Revisiting the Information Capacity of Neural Network Watermarks: Upper Bound Estimation and Beyond
Fangqi Li, Haodong Zhao, Wei Du, Shilin Wang
TL;DR
This work introduces an information-theoretic capacity framework for DNN watermarks, defining $C(\delta,L)$ to capture how much identity information can be reliably transmitted under a tolerated degradation $\delta$. It provides a capacity-estimation algorithm to obtain tight upper bounds $\hat{C}(\delta,L)$ under adversarial overwriting and a universal, non-invasive approach called multiple rounds of ownership verification (MROV) to push beyond single-round limits, with a variational extension (MROV-V) to broaden applicability.
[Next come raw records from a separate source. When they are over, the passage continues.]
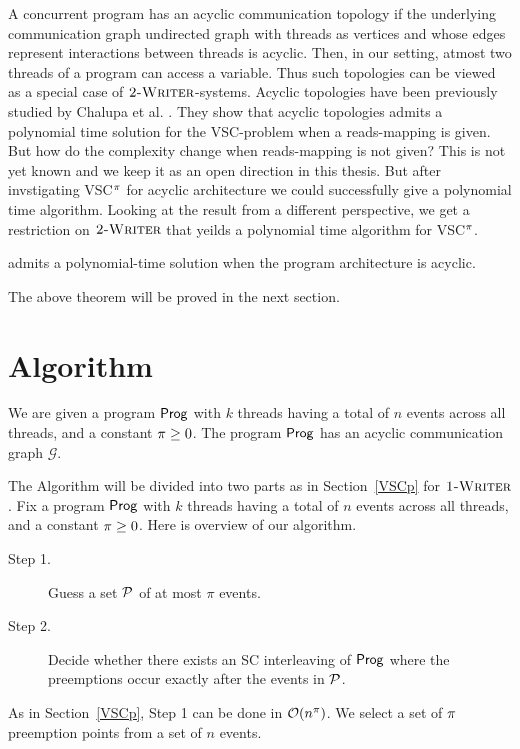 A concurrent program has an acyclic communication topology if the underlying  communication graph undirected graph with threads as vertices and whose edges represent interactions between threads is acyclic. Then,   in our setting, atmost two threads of a program can access a variable. Thus such topologies can be viewed as a special case of $\twowriter$-systems. Acyclic  topologies have been previously studied by Chalupa et al. \cite{Data-centricDPOR}.  They show that acyclic topologies admits a polynomial time solution for the VSC-problem when a reads-mapping is given. 
But how do the complexity change when reads-mapping is not given? This is not yet known and we keep it as an open direction in this thesis. But after  invstigating VSC$^\pp$  for acyclic architecture we could successfully give a polynomial time algorithm. Looking at the result from a different perspective, we get a restriction on $\twowriter$ that yeilds a polynomial time algorithm for VSC$^\pp$.

\begin{theorem} \label{th:scacyclic}
\vscp  admits a polynomial-time solution  when the program architecture is acyclic.  
\end{theorem}

The above theorem will be proved in the next section.

\section{Algorithm}

We are given a program $\program$ with $k$ threads having a total of $n$ events across all threads, 
and a constant $\pp \geq 0$. The program $\program$ has an acyclic communication graph $\mathcal{G}$.

The Algorithm will be divided into two parts as in Section~\ref{VSCp} for $\onewriter$. Fix a program $\program$ with $k$ threads having a total of $n$ events across all threads, 
and a constant $\pp \geq 0$. Here is  overview of our algorithm. 
\begin{description}
\item[Step 1.] Guess a set $\points$ of at most $\pi$ events.
\item[Step 2.] Decide whether there exists an SC interleaving of $\program$ where the preemptions occur exactly after the events in $\points$.
\end{description}
As in Section~\ref{VSCp}, Step 1 can be done in $\mathcal{O}(n^{\pp})$. We select a set of $\pp$ preemption points from a set of $n$ events. 

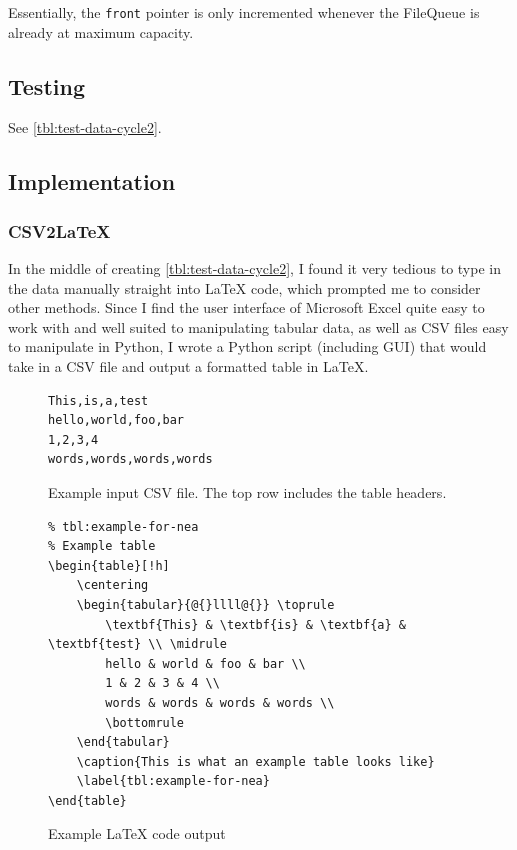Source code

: \documentclass[11pt]{article}
\begin{document}
                Essentially, the \verb|front| pointer is only incremented whenever the FileQueue is already at maximum capacity.

        \newpage
        \subsection{Testing}
            See \autoref{tbl:test-data-cycle2}.

        \subsection{Implementation}
            \subsubsection{CSV2LaTeX}
                In the middle of creating \autoref{tbl:test-data-cycle2}, I found it very tedious to type in the data manually straight into LaTeX code, which prompted me to consider other methods. 
                Since I find the user interface of Microsoft Excel quite easy to work with and well suited to manipulating tabular data, as well as CSV files easy to manipulate in Python, I wrote a Python script (including GUI) that would take in a CSV file and output a formatted table in LaTeX. 

                \begin{figure}[!h]
                    \begin{verbatim}
This,is,a,test
hello,world,foo,bar
1,2,3,4
words,words,words,words
                    \end{verbatim}
                    \caption{Example input CSV file. The top row includes the table headers.}
                    \label{pc:csv2latex-example-input-csv}
                \end{figure}


                \begin{figure}[!h]
                    \begin{verbatim}
% tbl:example-for-nea
% Example table
\begin{table}[!h]
    \centering
    \begin{tabular}{@{}llll@{}} \toprule
        \textbf{This} & \textbf{is} & \textbf{a} & \textbf{test} \\ \midrule 
        hello & world & foo & bar \\ 
        1 & 2 & 3 & 4 \\ 
        words & words & words & words \\ 
        \bottomrule
    \end{tabular}
    \caption{This is what an example table looks like}
    \label{tbl:example-for-nea}
\end{table}
                    \end{verbatim}
                    \caption{Example LaTeX code output}
                    \label{pc:csv2latex-example-output-latex}
                \end{figure}
\end{document}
The authors validate the framework across multiple watermarking schemes, showing how capacity depends on the fidelity-robustness tradeoff and how MROV and MROV-V can enhance verifiability while controlling performance loss. Overall, the study offers a principled, quantifiable approach for IP protection of DNNs and practical guidance for designing watermarking schemes that balance integrity, robustness, and efficiency.
Abstract
To trace the copyright of deep neural networks, an owner can embed its identity information into its model as a watermark. The capacity of the watermark quantify the maximal volume of information that can be verified from the watermarked model. Current studies on capacity focus on the ownership verification accuracy under ordinary removal attacks and fail to capture the relationship between robustness and fidelity. This paper studies the capacity of deep neural network watermarks from an information theoretical perspective. We propose a new definition of deep neural network watermark capacity analogous to channel capacity, analyze its properties, and design an algorithm that yields a tight estimation of its upper bound under adversarial overwriting. We also propose a universal non-invasive method to secure the transmission of the identity message beyond capacity by multiple rounds of ownership verification. Our observations provide evidence for neural network owners and defenders that are curious about the tradeoff between the integrity of their ownership and the performance degradation of their products.